= Brian McAndrews =

Brian P. McAndrews is an American marketing and advertising executive, sports team owner who is a former chairman, chief executive officer and president of Pandora Media, Inc.

==Career==
McAndrews was a product manager of General Mills, Inc. from 1984 to 1989.

In September 1999, McAndrews became the chief executive officer of Microsoft Advertising; in January 2000 he was named president. He also was an executive officer of ABC Primetime Entertainment and as executive vice president and general manager of ABC Sports, Inc. He was chief executive officer of aQuantive Inc., from 1999 to 2007 and was its president. In August 2007, McAndrews became the senior vice president of Advertiser & Publisher Solutions Group until December 2008.

He was a venture partner and partner and managing director of Madrona Venture Group, LLC from September 2009 to August 2013. He was employed at ABC Television Network. He was the chairman at GrubHub Inc. and has been its director since August 2013.

From 2013 to 2016, McAndrews was chairman, chief executive officer and president of Pandora Media

===Background===
McAndrews holds an M.B.A. from Stanford Graduate School of Business (1984) and an A.B. in economics from Harvard College (1980). McAndrews lives in the Seattle area with his wife, Elise Holschuh. They are part owners of Seattle Sounders FC.
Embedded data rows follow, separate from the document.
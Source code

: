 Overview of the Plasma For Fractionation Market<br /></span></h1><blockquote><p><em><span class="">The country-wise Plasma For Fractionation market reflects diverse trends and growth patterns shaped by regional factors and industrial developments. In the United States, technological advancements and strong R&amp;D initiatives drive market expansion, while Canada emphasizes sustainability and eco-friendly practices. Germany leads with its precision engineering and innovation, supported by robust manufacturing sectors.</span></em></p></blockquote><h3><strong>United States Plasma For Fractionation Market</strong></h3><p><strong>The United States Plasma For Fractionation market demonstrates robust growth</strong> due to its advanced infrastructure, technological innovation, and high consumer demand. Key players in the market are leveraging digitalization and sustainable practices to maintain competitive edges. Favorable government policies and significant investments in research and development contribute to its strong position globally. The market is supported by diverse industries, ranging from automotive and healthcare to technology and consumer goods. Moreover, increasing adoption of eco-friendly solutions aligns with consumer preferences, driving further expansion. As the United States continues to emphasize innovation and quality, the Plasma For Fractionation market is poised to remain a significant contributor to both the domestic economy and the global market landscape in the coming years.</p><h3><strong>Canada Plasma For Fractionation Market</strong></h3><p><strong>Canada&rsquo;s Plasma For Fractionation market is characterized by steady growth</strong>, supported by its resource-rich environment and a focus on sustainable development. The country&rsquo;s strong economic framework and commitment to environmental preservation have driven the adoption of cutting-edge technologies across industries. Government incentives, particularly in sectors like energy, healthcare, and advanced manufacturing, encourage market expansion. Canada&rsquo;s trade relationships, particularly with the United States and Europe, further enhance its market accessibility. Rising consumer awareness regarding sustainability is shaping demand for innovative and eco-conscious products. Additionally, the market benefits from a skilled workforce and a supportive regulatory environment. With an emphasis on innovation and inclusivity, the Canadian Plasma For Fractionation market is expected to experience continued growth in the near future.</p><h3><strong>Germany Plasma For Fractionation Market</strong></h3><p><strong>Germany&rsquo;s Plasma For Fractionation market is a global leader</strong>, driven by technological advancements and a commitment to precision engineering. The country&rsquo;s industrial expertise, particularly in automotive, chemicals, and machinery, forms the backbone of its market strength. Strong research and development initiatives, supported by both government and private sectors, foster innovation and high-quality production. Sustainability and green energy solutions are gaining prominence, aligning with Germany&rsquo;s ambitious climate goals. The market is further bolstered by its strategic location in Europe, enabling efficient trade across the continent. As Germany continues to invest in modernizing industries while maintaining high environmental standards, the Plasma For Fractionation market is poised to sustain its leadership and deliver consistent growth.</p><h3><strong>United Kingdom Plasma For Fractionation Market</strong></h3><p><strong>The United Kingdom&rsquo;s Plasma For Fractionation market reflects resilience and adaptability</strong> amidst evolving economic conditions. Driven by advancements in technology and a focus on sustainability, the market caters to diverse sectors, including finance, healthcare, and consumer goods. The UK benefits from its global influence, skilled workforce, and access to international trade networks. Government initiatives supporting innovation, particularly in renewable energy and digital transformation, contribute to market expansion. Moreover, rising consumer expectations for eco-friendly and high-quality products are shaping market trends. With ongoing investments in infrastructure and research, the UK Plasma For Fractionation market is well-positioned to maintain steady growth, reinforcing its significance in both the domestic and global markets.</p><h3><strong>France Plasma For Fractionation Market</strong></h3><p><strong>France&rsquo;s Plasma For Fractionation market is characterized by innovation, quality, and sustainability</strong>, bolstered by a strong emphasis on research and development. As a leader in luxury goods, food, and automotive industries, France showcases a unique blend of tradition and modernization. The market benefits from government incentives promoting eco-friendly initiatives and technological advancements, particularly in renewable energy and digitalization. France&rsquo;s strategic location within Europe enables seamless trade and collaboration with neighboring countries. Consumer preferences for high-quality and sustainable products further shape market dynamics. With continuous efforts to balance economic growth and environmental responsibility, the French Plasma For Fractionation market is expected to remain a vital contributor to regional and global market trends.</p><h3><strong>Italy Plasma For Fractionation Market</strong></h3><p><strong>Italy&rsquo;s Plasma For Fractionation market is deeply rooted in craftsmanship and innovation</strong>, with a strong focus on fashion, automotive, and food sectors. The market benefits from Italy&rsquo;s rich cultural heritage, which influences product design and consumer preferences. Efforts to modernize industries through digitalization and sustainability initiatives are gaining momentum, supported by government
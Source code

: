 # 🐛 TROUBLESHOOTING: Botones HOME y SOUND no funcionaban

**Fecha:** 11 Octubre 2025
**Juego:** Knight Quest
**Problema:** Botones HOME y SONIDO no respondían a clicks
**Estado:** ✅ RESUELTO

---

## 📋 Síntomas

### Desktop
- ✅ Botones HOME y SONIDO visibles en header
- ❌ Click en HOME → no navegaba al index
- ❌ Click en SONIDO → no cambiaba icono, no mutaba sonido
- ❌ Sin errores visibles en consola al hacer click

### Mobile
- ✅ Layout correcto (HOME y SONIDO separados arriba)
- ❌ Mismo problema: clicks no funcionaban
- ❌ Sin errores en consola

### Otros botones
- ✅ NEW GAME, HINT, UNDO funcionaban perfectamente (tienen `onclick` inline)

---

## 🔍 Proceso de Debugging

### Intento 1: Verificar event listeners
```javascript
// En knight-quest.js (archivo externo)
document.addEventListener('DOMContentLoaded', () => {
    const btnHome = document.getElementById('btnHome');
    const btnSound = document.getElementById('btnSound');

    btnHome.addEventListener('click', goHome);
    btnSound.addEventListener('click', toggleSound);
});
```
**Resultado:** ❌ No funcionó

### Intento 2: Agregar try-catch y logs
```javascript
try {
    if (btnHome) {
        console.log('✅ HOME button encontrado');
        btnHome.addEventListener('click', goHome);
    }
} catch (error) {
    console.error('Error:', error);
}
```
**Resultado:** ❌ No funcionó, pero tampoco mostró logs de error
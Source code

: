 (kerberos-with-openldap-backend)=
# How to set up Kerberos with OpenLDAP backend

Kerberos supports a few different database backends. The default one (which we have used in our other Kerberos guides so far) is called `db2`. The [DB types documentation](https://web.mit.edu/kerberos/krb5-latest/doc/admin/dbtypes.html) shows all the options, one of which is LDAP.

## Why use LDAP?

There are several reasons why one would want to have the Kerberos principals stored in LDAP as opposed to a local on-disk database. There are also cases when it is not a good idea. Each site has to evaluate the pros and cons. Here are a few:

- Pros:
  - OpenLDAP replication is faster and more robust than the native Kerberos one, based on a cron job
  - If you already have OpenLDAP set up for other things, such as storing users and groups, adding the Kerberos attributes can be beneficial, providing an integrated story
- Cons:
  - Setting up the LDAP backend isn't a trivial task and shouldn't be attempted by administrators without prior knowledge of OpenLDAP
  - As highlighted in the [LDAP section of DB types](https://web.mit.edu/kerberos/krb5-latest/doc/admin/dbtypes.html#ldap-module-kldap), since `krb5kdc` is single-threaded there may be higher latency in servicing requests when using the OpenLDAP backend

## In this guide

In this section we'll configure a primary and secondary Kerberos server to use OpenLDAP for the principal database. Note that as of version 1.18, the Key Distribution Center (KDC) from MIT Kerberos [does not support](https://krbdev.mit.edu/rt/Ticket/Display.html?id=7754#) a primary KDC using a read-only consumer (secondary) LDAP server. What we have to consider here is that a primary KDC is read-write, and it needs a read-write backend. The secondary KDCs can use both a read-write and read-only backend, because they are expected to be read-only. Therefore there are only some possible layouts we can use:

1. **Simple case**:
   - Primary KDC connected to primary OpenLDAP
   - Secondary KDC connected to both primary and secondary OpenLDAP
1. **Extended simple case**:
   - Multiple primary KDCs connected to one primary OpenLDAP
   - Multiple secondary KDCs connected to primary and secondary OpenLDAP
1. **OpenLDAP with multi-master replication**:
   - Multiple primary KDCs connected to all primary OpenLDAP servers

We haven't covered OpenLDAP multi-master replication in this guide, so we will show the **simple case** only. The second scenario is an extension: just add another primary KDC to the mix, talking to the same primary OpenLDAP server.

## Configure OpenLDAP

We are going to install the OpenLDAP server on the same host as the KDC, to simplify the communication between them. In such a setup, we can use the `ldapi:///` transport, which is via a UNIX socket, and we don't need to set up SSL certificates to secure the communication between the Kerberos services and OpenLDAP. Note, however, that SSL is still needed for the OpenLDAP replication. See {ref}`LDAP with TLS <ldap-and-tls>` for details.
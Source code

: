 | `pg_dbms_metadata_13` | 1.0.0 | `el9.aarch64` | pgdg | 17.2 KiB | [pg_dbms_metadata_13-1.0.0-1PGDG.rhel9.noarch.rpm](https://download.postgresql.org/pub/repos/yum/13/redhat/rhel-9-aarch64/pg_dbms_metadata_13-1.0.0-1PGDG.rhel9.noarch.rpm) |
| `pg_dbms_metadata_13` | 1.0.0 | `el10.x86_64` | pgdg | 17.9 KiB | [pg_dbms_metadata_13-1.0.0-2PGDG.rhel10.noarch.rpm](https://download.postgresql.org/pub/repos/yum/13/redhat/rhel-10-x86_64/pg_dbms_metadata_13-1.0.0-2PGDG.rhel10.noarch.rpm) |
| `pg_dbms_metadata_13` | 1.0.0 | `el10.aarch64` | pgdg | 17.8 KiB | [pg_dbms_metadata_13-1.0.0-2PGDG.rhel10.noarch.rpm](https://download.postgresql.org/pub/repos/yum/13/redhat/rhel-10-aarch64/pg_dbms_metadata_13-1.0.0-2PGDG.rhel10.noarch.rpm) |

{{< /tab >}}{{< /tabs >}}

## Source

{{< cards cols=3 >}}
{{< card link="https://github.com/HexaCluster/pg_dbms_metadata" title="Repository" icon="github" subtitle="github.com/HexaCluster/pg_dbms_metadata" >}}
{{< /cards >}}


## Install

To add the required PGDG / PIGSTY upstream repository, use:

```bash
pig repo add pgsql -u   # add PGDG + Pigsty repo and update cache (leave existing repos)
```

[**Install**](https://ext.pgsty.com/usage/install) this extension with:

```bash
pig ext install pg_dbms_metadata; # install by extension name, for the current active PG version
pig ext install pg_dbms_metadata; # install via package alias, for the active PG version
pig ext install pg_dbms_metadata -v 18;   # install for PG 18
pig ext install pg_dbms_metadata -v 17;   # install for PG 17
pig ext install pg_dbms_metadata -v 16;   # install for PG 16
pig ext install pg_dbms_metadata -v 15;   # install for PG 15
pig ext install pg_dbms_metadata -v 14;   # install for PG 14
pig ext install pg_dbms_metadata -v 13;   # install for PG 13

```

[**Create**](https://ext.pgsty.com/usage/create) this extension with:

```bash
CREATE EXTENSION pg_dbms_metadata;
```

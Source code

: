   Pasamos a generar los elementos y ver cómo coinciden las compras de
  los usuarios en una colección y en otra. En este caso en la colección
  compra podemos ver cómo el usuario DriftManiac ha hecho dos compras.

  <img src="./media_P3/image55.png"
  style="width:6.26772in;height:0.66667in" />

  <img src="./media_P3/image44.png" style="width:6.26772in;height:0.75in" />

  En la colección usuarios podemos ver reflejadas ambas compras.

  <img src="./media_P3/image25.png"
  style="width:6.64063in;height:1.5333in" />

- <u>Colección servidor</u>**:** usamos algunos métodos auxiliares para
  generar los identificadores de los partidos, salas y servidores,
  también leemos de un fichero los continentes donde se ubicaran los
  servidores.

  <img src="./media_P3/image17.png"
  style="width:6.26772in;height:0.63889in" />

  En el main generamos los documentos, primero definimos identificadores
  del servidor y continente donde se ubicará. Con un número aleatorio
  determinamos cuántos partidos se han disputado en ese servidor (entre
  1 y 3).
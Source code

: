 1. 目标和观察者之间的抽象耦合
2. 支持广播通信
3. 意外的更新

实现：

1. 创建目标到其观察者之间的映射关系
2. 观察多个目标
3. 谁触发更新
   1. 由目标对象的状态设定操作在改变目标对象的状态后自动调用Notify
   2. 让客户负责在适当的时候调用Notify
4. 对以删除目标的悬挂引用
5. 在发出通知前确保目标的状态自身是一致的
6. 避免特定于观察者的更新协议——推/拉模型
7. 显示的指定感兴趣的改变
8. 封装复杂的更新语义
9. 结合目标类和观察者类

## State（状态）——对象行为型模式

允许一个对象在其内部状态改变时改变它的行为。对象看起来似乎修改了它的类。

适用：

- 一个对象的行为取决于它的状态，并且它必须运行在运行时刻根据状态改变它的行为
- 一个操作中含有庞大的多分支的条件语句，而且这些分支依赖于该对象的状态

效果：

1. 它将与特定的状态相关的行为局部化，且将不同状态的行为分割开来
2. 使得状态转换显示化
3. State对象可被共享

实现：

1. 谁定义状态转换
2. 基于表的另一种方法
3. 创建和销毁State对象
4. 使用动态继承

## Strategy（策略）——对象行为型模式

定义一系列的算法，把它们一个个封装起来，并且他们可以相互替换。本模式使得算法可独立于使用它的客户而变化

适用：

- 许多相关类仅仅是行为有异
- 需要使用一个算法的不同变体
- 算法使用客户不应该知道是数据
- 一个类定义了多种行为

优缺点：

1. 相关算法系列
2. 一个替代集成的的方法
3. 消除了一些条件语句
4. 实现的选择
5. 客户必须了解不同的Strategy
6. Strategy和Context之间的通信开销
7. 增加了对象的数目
McAndrews was named Advertising Ages first-ever Digital Executive of the Year and was designated as one of the 30 most influential executives in the advertising, marketing and media world in Adweek's 30th Anniversary issue.

===Board memberships===

- Director United Way Of King County
- Former director Jobaline.com Inc.
- 2004-2007 Former director, Member of Compensation Committee and Member of Nominating & Corporate Governance Committee Blue Nile Inc.
- 2005-N/A Former Director WhitePages.com, Inc.
- 2006–present Independent director and chairman of Compensation Committee Fisher Communications, Inc.
- 2009-N/A Former director Clearwire Corporation
- 2009–present Director and chairman of compensation committee, Clearwire Corporation
- 2010-N/A Director Searchandise Commerce, Inc.
- 2010–present Director AdReady Inc.
- 2012–present Director, member of Technology & Innovation Committee and Member of Compensation Committee The New York Times Company
- 2012-N/A Former director, AppNexus Inc.
- 2013–present Chairman and member of nominating and corporate governance committee GrubHub Inc.